What the dual structure would mean for federalism and policing powers:
Policing in Nigeria currently sits on the Exclusive Legislative List, meaning only the National Assembly may legislate on it, and the Nigeria Police Force operates as a single centralised body under federal command. The Constitution Alteration (State Police) Bill, 2026, proposes to alter that arrangement by creating room for each of the 36 states to establish and control its own State Police Service, operating alongside a Federal Police Service.
Speaking on behalf of the Nigeria Governors' Forum, Governor Dapo Abiodun of Ogun State said the bill "answered the cries of Nigerians about cascading policing and removing it from the Exclusive Legislative List." He cited Amotekun, the South-west's regional security outfit, as evidence validating the state-police model, and estimated that each state deploying roughly 6,000 personnel would add close to 200,000 officers nationwide to complement the federal police. Attorney-General Fagbemi described the initiative as timely given Nigeria's security challenges.
Safeguards the NBA is pressing for:
NBA President Afam Osigwe endorsed the constitutional direction while pressing for legal guardrails in the enabling legislation. "Nigeria can hardly be effectively policed by one national police. We fully support the constitutional amendment providing for state police," Osigwe said. He added: "We must ensure we do not create a monster. The right legal framework must guarantee accountability and prevent oppression." Osigwe pledged the NBA's commitment to supporting the committee's work.
What happens next:
Two processes now run concurrently. First, the constitutional ratification track: State Houses of Assembly across the 36 states must pass resolutions on the Constitution Alteration (State Police) Bill, 2026, and the alteration becomes law only once two-thirds of them (24 states) have done so, in addition to the two-thirds National Assembly majority already secured.
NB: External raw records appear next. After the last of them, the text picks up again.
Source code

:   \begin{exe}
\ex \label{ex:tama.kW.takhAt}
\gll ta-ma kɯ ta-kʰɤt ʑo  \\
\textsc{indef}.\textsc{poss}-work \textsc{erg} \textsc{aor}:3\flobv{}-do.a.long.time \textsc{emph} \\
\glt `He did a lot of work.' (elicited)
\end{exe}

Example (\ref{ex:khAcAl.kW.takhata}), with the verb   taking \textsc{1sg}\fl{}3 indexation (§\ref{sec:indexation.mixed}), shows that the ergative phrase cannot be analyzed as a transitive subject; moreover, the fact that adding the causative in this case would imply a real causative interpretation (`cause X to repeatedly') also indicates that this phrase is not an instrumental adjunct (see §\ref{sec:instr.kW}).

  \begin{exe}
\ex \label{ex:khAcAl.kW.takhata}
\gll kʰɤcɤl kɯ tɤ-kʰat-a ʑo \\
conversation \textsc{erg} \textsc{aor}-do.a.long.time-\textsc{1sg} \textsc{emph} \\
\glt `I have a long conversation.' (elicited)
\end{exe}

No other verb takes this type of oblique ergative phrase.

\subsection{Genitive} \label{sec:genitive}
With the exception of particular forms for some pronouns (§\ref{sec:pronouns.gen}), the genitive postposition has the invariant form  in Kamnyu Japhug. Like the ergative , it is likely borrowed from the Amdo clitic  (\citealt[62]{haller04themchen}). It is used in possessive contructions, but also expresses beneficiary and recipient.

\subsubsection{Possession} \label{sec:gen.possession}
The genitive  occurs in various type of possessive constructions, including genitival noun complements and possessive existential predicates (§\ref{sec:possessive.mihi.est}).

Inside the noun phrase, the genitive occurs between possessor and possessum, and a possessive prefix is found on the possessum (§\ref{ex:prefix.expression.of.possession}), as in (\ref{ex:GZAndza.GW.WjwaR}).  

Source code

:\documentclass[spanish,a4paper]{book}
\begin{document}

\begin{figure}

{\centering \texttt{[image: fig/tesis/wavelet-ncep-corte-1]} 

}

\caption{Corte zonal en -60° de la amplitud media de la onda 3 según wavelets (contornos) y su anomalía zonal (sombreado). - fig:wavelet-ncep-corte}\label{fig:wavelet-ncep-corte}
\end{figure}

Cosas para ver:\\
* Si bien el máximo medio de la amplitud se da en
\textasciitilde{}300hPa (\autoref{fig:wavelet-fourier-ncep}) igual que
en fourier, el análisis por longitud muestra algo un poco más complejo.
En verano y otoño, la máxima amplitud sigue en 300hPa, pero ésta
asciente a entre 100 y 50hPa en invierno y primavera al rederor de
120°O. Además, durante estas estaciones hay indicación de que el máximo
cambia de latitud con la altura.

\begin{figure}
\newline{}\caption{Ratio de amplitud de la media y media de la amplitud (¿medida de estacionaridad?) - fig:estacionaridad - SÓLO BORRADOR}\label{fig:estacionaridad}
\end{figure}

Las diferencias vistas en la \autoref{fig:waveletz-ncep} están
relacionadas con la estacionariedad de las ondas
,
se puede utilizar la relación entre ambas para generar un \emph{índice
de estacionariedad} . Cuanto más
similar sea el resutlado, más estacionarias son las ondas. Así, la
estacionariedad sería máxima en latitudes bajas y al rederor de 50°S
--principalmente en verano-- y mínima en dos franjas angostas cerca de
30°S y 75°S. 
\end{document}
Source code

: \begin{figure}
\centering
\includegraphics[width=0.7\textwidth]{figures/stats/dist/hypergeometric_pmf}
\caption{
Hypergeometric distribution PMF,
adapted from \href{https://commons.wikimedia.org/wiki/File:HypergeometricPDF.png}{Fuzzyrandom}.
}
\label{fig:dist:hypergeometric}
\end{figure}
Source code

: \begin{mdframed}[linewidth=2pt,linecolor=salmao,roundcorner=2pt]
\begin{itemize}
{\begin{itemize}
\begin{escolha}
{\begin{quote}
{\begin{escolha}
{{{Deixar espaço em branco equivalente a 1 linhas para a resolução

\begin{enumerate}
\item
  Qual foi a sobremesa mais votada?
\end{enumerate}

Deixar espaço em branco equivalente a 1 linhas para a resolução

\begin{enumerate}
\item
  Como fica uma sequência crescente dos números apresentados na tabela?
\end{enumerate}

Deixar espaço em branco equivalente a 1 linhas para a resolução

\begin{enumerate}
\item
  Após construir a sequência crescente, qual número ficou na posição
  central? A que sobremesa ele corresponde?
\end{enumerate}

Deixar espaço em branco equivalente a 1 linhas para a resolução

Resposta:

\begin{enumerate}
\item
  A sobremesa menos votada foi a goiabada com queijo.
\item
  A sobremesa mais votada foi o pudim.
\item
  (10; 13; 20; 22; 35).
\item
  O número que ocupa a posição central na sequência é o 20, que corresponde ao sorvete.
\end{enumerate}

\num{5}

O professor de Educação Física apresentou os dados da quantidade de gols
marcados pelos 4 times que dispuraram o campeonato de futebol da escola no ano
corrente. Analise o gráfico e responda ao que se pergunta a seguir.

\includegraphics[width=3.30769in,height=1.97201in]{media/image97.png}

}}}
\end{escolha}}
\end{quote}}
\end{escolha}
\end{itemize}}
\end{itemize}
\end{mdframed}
Second, the drafting track: the Presidential Working Group, under Gbajabiamila's chairmanship, will produce a draft National Policing Bill covering minimum standards, state readiness certification, coordination, accountability, human rights safeguards and fiscal conditions, for transmission to the National Assembly. No timeline for either process was given at the inauguration beyond the stated intention to have the draft bill ready to follow immediately once the constitutional amendment is concluded.